Bumping this thread - has anyone made progress on this, for example to determine the percentage of enwiki articles that contain one of these standard sections?
(I'm also curious how Danny B - BCCed - generates the lists at https://cs.wiktionary.org/wiki/User:Danny_B./Datamining/Nadpisy that Petr mentioned earlier in this thread.)
On Wed, Jul 22, 2015 at 8:51 AM, Aaron Halfaker ahalfaker@wikimedia.org wrote:
If I were going to do this analysis[1], I'd use mediawiki-utilities to build an xml reader script that would use mwparserfromhell to parse a random sample of articles (1/1000 or so) and extract all headers by level to get a dataset with <page_id>, <header_level>, <heading>, <normal_header>
I'd do some simple normalization to lower case, remove punctuation and reduce all contiguous whitespace to a single space char between "words". Then I'd run an aggregation over that dataset to get your answer.
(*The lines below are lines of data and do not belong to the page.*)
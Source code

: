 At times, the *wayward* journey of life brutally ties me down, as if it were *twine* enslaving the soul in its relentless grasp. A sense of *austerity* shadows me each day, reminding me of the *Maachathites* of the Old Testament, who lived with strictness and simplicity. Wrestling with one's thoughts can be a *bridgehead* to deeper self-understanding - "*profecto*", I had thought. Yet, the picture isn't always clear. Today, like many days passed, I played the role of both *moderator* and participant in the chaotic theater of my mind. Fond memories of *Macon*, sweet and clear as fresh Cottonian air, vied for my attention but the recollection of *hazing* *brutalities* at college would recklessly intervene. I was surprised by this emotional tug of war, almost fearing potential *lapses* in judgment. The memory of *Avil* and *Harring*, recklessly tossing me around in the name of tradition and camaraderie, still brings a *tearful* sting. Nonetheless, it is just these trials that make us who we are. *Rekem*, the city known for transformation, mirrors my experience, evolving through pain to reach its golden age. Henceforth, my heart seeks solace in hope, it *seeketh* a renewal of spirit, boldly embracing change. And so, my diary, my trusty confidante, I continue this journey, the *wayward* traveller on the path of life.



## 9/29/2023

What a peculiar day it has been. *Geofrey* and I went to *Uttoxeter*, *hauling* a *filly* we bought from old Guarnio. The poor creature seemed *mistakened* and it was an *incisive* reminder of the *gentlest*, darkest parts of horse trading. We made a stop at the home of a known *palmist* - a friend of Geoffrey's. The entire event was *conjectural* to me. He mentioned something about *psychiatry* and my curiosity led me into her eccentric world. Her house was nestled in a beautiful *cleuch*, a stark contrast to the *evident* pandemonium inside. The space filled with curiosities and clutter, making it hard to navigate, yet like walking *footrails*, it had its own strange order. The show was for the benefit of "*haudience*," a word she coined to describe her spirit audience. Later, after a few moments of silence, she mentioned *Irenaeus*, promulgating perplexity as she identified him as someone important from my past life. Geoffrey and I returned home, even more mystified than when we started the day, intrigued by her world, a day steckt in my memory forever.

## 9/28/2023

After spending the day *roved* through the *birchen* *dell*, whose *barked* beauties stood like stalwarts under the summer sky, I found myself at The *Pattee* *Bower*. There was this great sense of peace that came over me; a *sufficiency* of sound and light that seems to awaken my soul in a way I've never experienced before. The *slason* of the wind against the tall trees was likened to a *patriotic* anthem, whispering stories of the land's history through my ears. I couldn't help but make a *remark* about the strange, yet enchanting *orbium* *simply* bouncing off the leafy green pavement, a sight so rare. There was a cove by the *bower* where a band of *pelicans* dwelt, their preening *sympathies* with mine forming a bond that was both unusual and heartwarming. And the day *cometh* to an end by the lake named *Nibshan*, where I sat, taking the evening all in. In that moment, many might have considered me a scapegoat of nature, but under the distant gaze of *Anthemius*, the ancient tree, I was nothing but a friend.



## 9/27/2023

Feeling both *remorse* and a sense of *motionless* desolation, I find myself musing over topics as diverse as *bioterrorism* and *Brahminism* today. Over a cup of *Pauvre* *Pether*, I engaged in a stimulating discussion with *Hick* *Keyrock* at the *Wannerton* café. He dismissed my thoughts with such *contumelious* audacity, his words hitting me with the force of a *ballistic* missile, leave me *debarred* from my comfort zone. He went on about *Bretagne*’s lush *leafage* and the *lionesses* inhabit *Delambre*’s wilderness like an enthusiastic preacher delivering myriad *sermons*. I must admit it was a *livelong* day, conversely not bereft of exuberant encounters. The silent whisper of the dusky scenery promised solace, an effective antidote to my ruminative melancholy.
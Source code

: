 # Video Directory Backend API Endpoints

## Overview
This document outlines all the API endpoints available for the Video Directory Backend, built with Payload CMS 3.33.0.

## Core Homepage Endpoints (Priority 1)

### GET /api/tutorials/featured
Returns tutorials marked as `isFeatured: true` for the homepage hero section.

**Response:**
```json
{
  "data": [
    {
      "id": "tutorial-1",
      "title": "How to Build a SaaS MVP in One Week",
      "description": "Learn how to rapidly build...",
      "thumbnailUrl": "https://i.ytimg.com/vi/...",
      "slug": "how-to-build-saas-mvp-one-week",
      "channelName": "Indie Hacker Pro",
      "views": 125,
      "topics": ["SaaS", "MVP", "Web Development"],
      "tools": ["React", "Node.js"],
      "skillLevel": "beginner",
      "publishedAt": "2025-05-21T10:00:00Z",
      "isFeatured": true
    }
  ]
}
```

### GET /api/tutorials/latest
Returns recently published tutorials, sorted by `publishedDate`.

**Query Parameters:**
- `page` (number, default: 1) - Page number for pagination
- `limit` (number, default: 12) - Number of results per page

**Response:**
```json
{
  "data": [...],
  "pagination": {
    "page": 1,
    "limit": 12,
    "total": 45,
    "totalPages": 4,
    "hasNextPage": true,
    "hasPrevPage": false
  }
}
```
If anyone wants to pick this up, I'm happy to advise.
- which I might, but I'm unlikely to find time soon
-Aaron
On Mon, Jul 13, 2015 at 4:39 PM, Jonathan Morgan jmorgan@wikimedia.org wrote:
You can get section titles (and hierarchy) directly from the API, though I don't know if this approach scales the way you need it to: https://en.wikipedia.org/w/api.php?action=parse&page=Albania&prop=se...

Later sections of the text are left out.